A Song of Summer is a tone poem for orchestra by Frederick Delius, completed in 1931.

A Song of Summer is derived from an unpublished 1918 symphonic work, originally called Poem of Life and Love. In 1921, Delius told Peter Warlock that he had misplaced most of that score. Delius resumed work on this composition after becoming blind, dictating the notes to his amanuensis, Eric Fenby.

Sir Henry J. Wood conducted the premiere in London on 17 September 1931. The first recording was made by John Barbirolli with the Hallé Orchestra on 4 February 1950. Fenby himself also recorded the score with the Royal Philharmonic Orchestra in a recording released in 1981.

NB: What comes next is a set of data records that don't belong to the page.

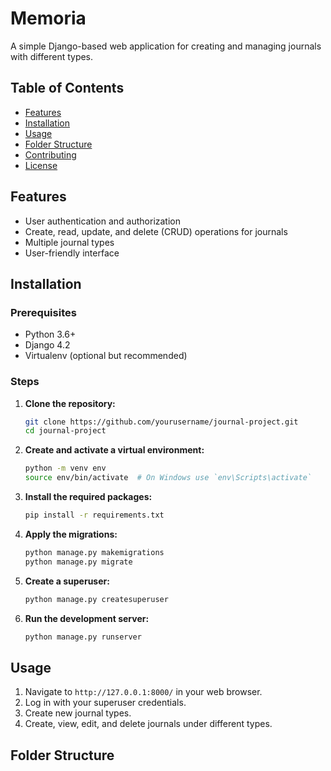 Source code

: # Memoria
A simple Django-based web application for creating and managing journals with different types.
## Table of Contents

- [Features](#features)
- [Installation](#installation)
- [Usage](#usage)
- [Folder Structure](#folder-structure)
- [Contributing](#contributing)
- [License](#license)

## Features

- User authentication and authorization
- Create, read, update, and delete (CRUD) operations for journals
- Multiple journal types
- User-friendly interface

## Installation

### Prerequisites

- Python 3.6+
- Django 4.2
- Virtualenv (optional but recommended)

### Steps

1. **Clone the repository:**

    ```bash
    git clone https://github.com/yourusername/journal-project.git
    cd journal-project
    ```

2. **Create and activate a virtual environment:**

    ```bash
    python -m venv env
    source env/bin/activate  # On Windows use `env\Scripts\activate`
    ```

3. **Install the required packages:**

    ```bash
    pip install -r requirements.txt
    ```

4. **Apply the migrations:**

    ```bash
    python manage.py makemigrations
    python manage.py migrate
    ```

5. **Create a superuser:**

    ```bash
    python manage.py createsuperuser
    ```

6. **Run the development server:**

    ```bash
    python manage.py runserver
    ```

## Usage

1. Navigate to `http://127.0.0.1:8000/` in your web browser.
2. Log in with your superuser credentials.
3. Create new journal types.
4. Create, view, edit, and delete journals under different types.

## Folder Structure
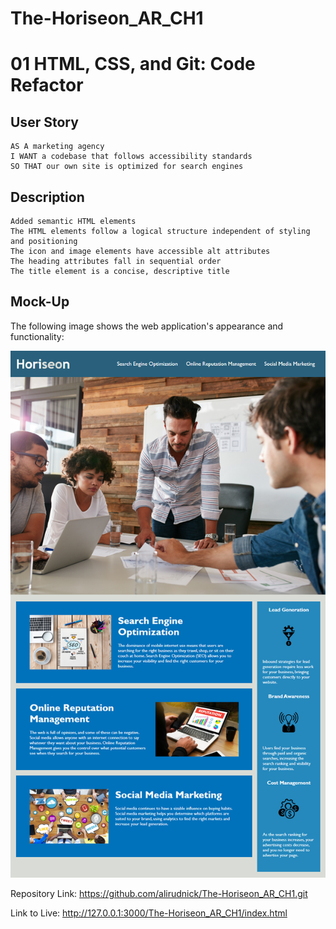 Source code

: # The-Horiseon_AR_CH1
# 01 HTML, CSS, and Git: Code Refactor
## User Story

```
AS A marketing agency
I WANT a codebase that follows accessibility standards
SO THAT our own site is optimized for search engines
```

## Description

```
Added semantic HTML elements
The HTML elements follow a logical structure independent of styling and positioning
The icon and image elements have accessible alt attributes
The heading attributes fall in sequential order
The title element is a concise, descriptive title
```
## Mock-Up

The following image shows the web application's appearance and functionality:

![The Horiseon webpage includes a navigation bar, a header image, and cards with text and images at the bottom of the page.](./assets/images/01-html-css-git-homework-demo.png)

Repository Link: https://github.com/alirudnick/The-Horiseon_AR_CH1.git

Link to Live: http://127.0.0.1:3000/The-Horiseon_AR_CH1/index.html
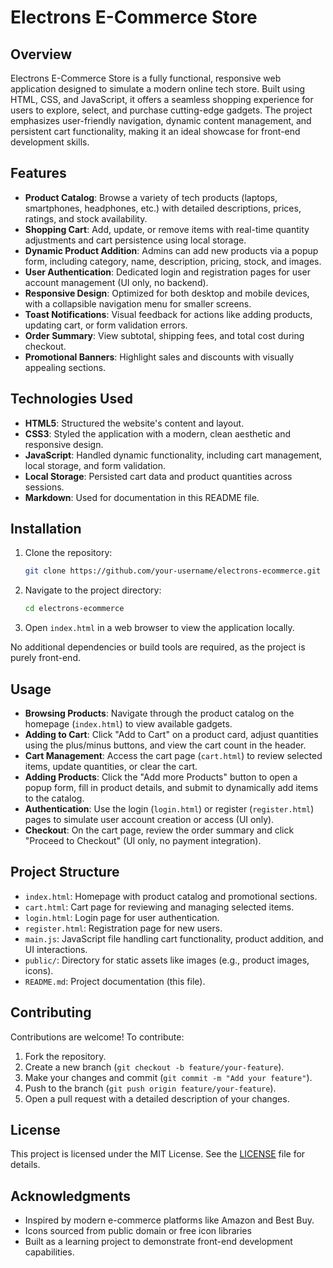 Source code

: # Electrons E-Commerce Store

## Overview
Electrons E-Commerce Store is a fully functional, responsive web application designed to simulate a modern online tech store. Built using HTML, CSS, and JavaScript, it offers a seamless shopping experience for users to explore, select, and purchase cutting-edge gadgets. The project emphasizes user-friendly navigation, dynamic content management, and persistent cart functionality, making it an ideal showcase for front-end development skills.

## Features
- **Product Catalog**: Browse a variety of tech products (laptops, smartphones, headphones, etc.) with detailed descriptions, prices, ratings, and stock availability.
- **Shopping Cart**: Add, update, or remove items with real-time quantity adjustments and cart persistence using local storage.
- **Dynamic Product Addition**: Admins can add new products via a popup form, including category, name, description, pricing, stock, and images.
- **User Authentication**: Dedicated login and registration pages for user account management (UI only, no backend).
- **Responsive Design**: Optimized for both desktop and mobile devices, with a collapsible navigation menu for smaller screens.
- **Toast Notifications**: Visual feedback for actions like adding products, updating cart, or form validation errors.
- **Order Summary**: View subtotal, shipping fees, and total cost during checkout.
- **Promotional Banners**: Highlight sales and discounts with visually appealing sections.

## Technologies Used
- **HTML5**: Structured the website's content and layout.
- **CSS3**: Styled the application with a modern, clean aesthetic and responsive design.
- **JavaScript**: Handled dynamic functionality, including cart management, local storage, and form validation.
- **Local Storage**: Persisted cart data and product quantities across sessions.
- **Markdown**: Used for documentation in this README file.

## Installation
1. Clone the repository:
   ```bash
   git clone https://github.com/your-username/electrons-ecommerce.git
   ```
2. Navigate to the project directory:
   ```bash
   cd electrons-ecommerce
   ```
3. Open `index.html` in a web browser to view the application locally.

No additional dependencies or build tools are required, as the project is purely front-end.

## Usage
- **Browsing Products**: Navigate through the product catalog on the homepage (`index.html`) to view available gadgets.
- **Adding to Cart**: Click "Add to Cart" on a product card, adjust quantities using the plus/minus buttons, and view the cart count in the header.
- **Cart Management**: Access the cart page (`cart.html`) to review selected items, update quantities, or clear the cart.
- **Adding Products**: Click the "Add more Products" button to open a popup form, fill in product details, and submit to dynamically add items to the catalog.
- **Authentication**: Use the login (`login.html`) or register (`register.html`) pages to simulate user account creation or access (UI only).
- **Checkout**: On the cart page, review the order summary and click "Proceed to Checkout" (UI only, no payment integration).

## Project Structure
- `index.html`: Homepage with product catalog and promotional sections.
- `cart.html`: Cart page for reviewing and managing selected items.
- `login.html`: Login page for user authentication.
- `register.html`: Registration page for new users.
- `main.js`: JavaScript file handling cart functionality, product addition, and UI interactions.
- `public/`: Directory for static assets like images (e.g., product images, icons).
- `README.md`: Project documentation (this file).

## Contributing
Contributions are welcome! To contribute:
1. Fork the repository.
2. Create a new branch (`git checkout -b feature/your-feature`).
3. Make your changes and commit (`git commit -m "Add your feature"`).
4. Push to the branch (`git push origin feature/your-feature`).
5. Open a pull request with a detailed description of your changes.


## License
This project is licensed under the MIT License. See the [LICENSE](LICENSE) file for details.

## Acknowledgments
- Inspired by modern e-commerce platforms like Amazon and Best Buy.
- Icons sourced from public domain or free icon libraries
- Built as a learning project to demonstrate front-end development capabilities.
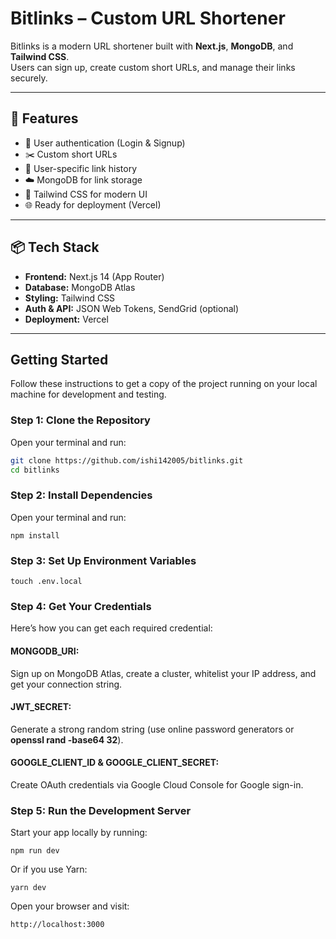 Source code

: # Bitlinks – Custom URL Shortener

Bitlinks is a modern URL shortener built with **Next.js**, **MongoDB**, and **Tailwind CSS**.  
Users can sign up, create custom short URLs, and manage their links securely.


---

## 🧠 Features

- 🔐 User authentication (Login & Signup)
- ✂️ Custom short URLs
- 🧾 User-specific link history
- ☁️ MongoDB for link storage
- 🎨 Tailwind CSS for modern UI
- 🌐 Ready for deployment (Vercel)

---

## 📦 Tech Stack

- **Frontend:** Next.js 14 (App Router)
- **Database:** MongoDB Atlas
- **Styling:** Tailwind CSS
- **Auth & API:** JSON Web Tokens, SendGrid (optional)
- **Deployment:** Vercel

---


## Getting Started

Follow these instructions to get a copy of the project running on your local machine for development and testing.

### Step 1: Clone the Repository

Open your terminal and run:

```bash
git clone https://github.com/ishi142005/bitlinks.git
cd bitlinks
```

### Step 2:  Install Dependencies

Open your terminal and run:
```
npm install
```

### Step 3:  Set Up Environment Variables

```
touch .env.local
```

### Step 4:  Get Your Credentials

Here’s how you can get each required credential:

#### MONGODB_URI:
Sign up on MongoDB Atlas, create a cluster, whitelist your IP address, and get your connection string.

#### JWT_SECRET:
Generate a strong random string (use online password generators or **openssl rand -base64 32**).

#### GOOGLE_CLIENT_ID & GOOGLE_CLIENT_SECRET:
Create OAuth credentials via Google Cloud Console for Google sign-in.



### Step 5: Run the Development Server
Start your app locally by running:
```bash:
npm run dev
```
Or if you use Yarn:
```bash:
yarn dev
```
Open your browser and visit:
```
http://localhost:3000
```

Delius explained the context of the tone poem to Fenby by saying:

"I want you to imagine we are sitting on the cliffs of heather and looking out over the sea. The sustained chords in the high strings suggest the clear sky and stillness and calm of the scene...You must remember that figure that comes in the violins when the music becomes more animated. I'm introducing it there to suggest the gentle rise and fall of the waves. The flutes suggest a seagull gliding by."

The tone poem lent its title to the TV film Song of Summer, directed by Ken Russell and first broadcast in 1968. It depicts Eric Fenby's life as Delius's amanuensis and part of this piece is heard in the film, along with other works by Delius.

==Sources==
- David Ewen, Encyclopedia of Concert Music. New York; Hill and Wang, 1959.